**Exercise directions**
Give the records back exactly as written, but without the images.

**Data to use**
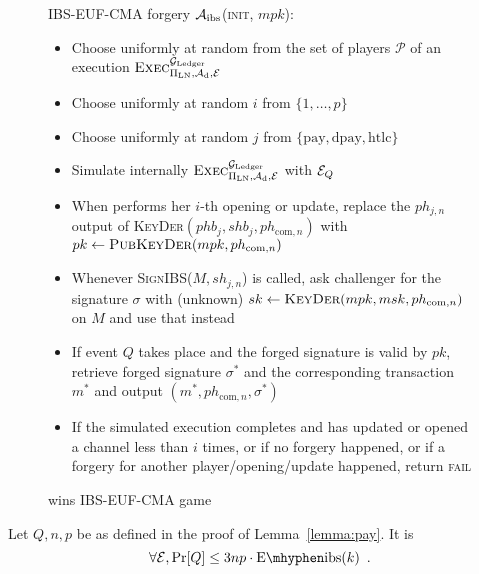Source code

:   \begin{figure}[!htbp]
    \begin{algobox}{\textsf{IBS-EUF-CMA} forgery}
      $\mathcal{A}_{\mathrm{ibs}}$(\textsc{init}, $mpk$):
      \begin{itemize}
        \item Choose uniformly at random \alice{} from the set of players
        $\mathcal{P}$ of an execution
        $\textsc{Exec}^{\mathcal{G}_{\mathrm{Ledger}}}_{\Pi_{\mathrm{LN}}, \mathcal{A}_{\mathrm{d}},
        \mathcal{E}}$
        \item Choose uniformly at random $i$ from $\{1, \dots, p\}$
        \item Choose uniformly at random $j$ from $\{\mathrm{pay},
        \mathrm{dpay}, \mathrm{htlc}\}$
        \item Simulate internally
        $\textsc{Exec}^{\mathcal{G}_{\mathrm{Ledger}}}_{\Pi_{\mathrm{LN}}, \mathcal{A}_{\mathrm{d}},
        \mathcal{E}}$ with $\mathcal{E}_Q$
        \item When \alice{} performs her $i$-th opening or update, replace the
        $ph_{j, n}$ output of \textsc{KeyDer}$(phb_j, shb_j, ph_{\mathrm{com},
        n})$ with $pk \gets \textsc{PubKeyDer}(mpk, ph_{\mathrm{com}, n})$
        \item Whenever \textsc{SignIBS}($M, sh_{j, n}$) is called, ask
        challenger for the signature $\sigma$ with (unknown) $sk \gets
        \textsc{KeyDer}(mpk, msk, ph_{\mathrm{com}, n})$ on $M$ and use that
        instead
        \item If event $Q$ takes place and the forged signature is valid by
        $pk$, retrieve forged signature $\sigma^*$ and the corresponding
        transaction $m^*$ and output $(m^*, ph_{\mathrm{com}, n},\sigma^*)$
        \item If the simulated execution completes and \alice{} has updated or
        opened a channel less than $i$ times, or if no forgery happened, or if a
        forgery for another player/opening/update happened, return \textsc{fail}
      \end{itemize}
    \end{algobox}
    \caption{wins \textsf{IBS-EUF-CMA} game}
    \label{alg:forge:ibs}
  \end{figure}

  \begin{proposition}
  \label{prop:forgery:ibs}
    Let $Q, n, p$ be as defined in the proof of Lemma~\ref{lemma:pay}. It is
    \begin{equation*}
      \forall \environment, \Pr[Q] \leq 3np \cdot \mathrm{E \mhyphen ibs}(k)
      \enspace.
    \end{equation*}
  \end{proposition}


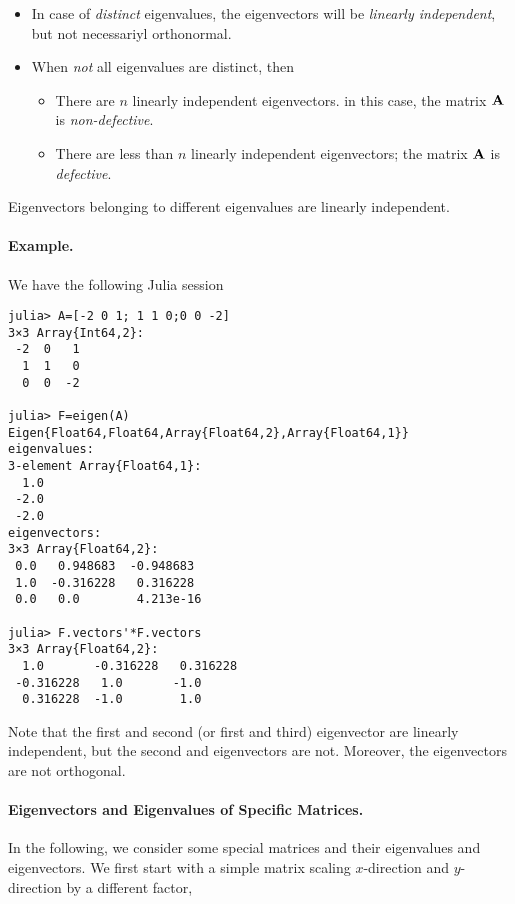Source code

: \begin{itemize}

  \item In case of \emph{distinct} eigenvalues, the eigenvectors will be \emph{linearly independent}, but not necessariyl orthonormal.

  \item When \emph{not} all eigenvalues are distinct, then

    \begin{itemize}

    \item There are $n$ linearly independent eigenvectors. in this case, the matrix $\mathbf{A}$ is \emph{non-defective}.

    \item There are less than $n$ linearly independent eigenvectors; the matrix $\mathbf{A}$ is \emph{defective}. 

    \end{itemize}

\end{itemize}

Eigenvectors belonging to different eigenvalues are linearly independent. 

\paragraph{Example.} We have the following Julia session

\begin{verbatim}
julia> A=[-2 0 1; 1 1 0;0 0 -2]
3×3 Array{Int64,2}:
 -2  0   1
  1  1   0
  0  0  -2

julia> F=eigen(A)
Eigen{Float64,Float64,Array{Float64,2},Array{Float64,1}}
eigenvalues:
3-element Array{Float64,1}:
  1.0
 -2.0
 -2.0
eigenvectors:
3×3 Array{Float64,2}:
 0.0   0.948683  -0.948683 
 1.0  -0.316228   0.316228 
 0.0   0.0        4.213e-16

julia> F.vectors'*F.vectors
3×3 Array{Float64,2}:
  1.0       -0.316228   0.316228
 -0.316228   1.0       -1.0     
  0.316228  -1.0        1.0     

\end{verbatim}

Note that the first and second (or first and third) eigenvector are linearly independent, but the second and eigenvectors are not. Moreover, the eigenvectors are not orthogonal.

\paragraph{Eigenvectors and Eigenvalues of Specific Matrices.} In the following, we consider some special matrices and their eigenvalues and eigenvectors. We first start with a simple matrix scaling $x$-direction and $y$-direction by a different factor,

**Reply to the exercise**
Source code

:   \begin{figure}[!htbp]
    \begin{algobox}{\textsf{IBS-EUF-CMA} forgery}
      $\mathcal{A}_{\mathrm{ibs}}$(\textsc{init}, $mpk$):
      \begin{itemize}
        \item Choose uniformly at random \alice{} from the set of players
        $\mathcal{P}$ of an execution
        $\textsc{Exec}^{\mathcal{G}_{\mathrm{Ledger}}}_{\Pi_{\mathrm{LN}}, \mathcal{A}_{\mathrm{d}},
        \mathcal{E}}$
        \item Choose uniformly at random $i$ from $\{1, \dots, p\}$
        \item Choose uniformly at random $j$ from $\{\mathrm{pay},
        \mathrm{dpay}, \mathrm{htlc}\}$
        \item Simulate internally
        $\textsc{Exec}^{\mathcal{G}_{\mathrm{Ledger}}}_{\Pi_{\mathrm{LN}}, \mathcal{A}_{\mathrm{d}},
        \mathcal{E}}$ with $\mathcal{E}_Q$
        \item When \alice{} performs her $i$-th opening or update, replace the
        $ph_{j, n}$ output of \textsc{KeyDer}$(phb_j, shb_j, ph_{\mathrm{com},
        n})$ with $pk \gets \textsc{PubKeyDer}(mpk, ph_{\mathrm{com}, n})$
        \item Whenever \textsc{SignIBS}($M, sh_{j, n}$) is called, ask
        challenger for the signature $\sigma$ with (unknown) $sk \gets
        \textsc{KeyDer}(mpk, msk, ph_{\mathrm{com}, n})$ on $M$ and use that
        instead
        \item If event $Q$ takes place and the forged signature is valid by
        $pk$, retrieve forged signature $\sigma^*$ and the corresponding
        transaction $m^*$ and output $(m^*, ph_{\mathrm{com}, n},\sigma^*)$
        \item If the simulated execution completes and \alice{} has updated or
        opened a channel less than $i$ times, or if no forgery happened, or if a
        forgery for another player/opening/update happened, return \textsc{fail}
      \end{itemize}
    \end{algobox}
    \caption{wins \textsf{IBS-EUF-CMA} game}
    \label{alg:forge:ibs}
  \end{figure}

  \begin{proposition}
  \label{prop:forgery:ibs}
    Let $Q, n, p$ be as defined in the proof of Lemma~\ref{lemma:pay}. It is
    \begin{equation*}
      \forall \environment, \Pr[Q] \leq 3np \cdot \mathrm{E \mhyphen ibs}(k)
      \enspace.
    \end{equation*}
  \end{proposition}


Source code

: \begin{itemize}

  \item In case of \emph{distinct} eigenvalues, the eigenvectors will be \emph{linearly independent}, but not necessariyl orthonormal.

  \item When \emph{not} all eigenvalues are distinct, then

    \begin{itemize}

    \item There are $n$ linearly independent eigenvectors. in this case, the matrix $\mathbf{A}$ is \emph{non-defective}.

    \item There are less than $n$ linearly independent eigenvectors; the matrix $\mathbf{A}$ is \emph{defective}. 

    \end{itemize}

\end{itemize}

Eigenvectors belonging to different eigenvalues are linearly independent. 

\paragraph{Example.} We have the following Julia session

\begin{verbatim}
julia> A=[-2 0 1; 1 1 0;0 0 -2]
3×3 Array{Int64,2}:
 -2  0   1
  1  1   0
  0  0  -2

julia> F=eigen(A)
Eigen{Float64,Float64,Array{Float64,2},Array{Float64,1}}
eigenvalues:
3-element Array{Float64,1}:
  1.0
 -2.0
 -2.0
eigenvectors:
3×3 Array{Float64,2}:
 0.0   0.948683  -0.948683 
 1.0  -0.316228   0.316228 
 0.0   0.0        4.213e-16

julia> F.vectors'*F.vectors
3×3 Array{Float64,2}:
  1.0       -0.316228   0.316228
 -0.316228   1.0       -1.0     
  0.316228  -1.0        1.0     

\end{verbatim}

Note that the first and second (or first and third) eigenvector are linearly independent, but the second and eigenvectors are not. Moreover, the eigenvectors are not orthogonal.

\paragraph{Eigenvectors and Eigenvalues of Specific Matrices.} In the following, we consider some special matrices and their eigenvalues and eigenvectors. We first start with a simple matrix scaling $x$-direction and $y$-direction by a different factor,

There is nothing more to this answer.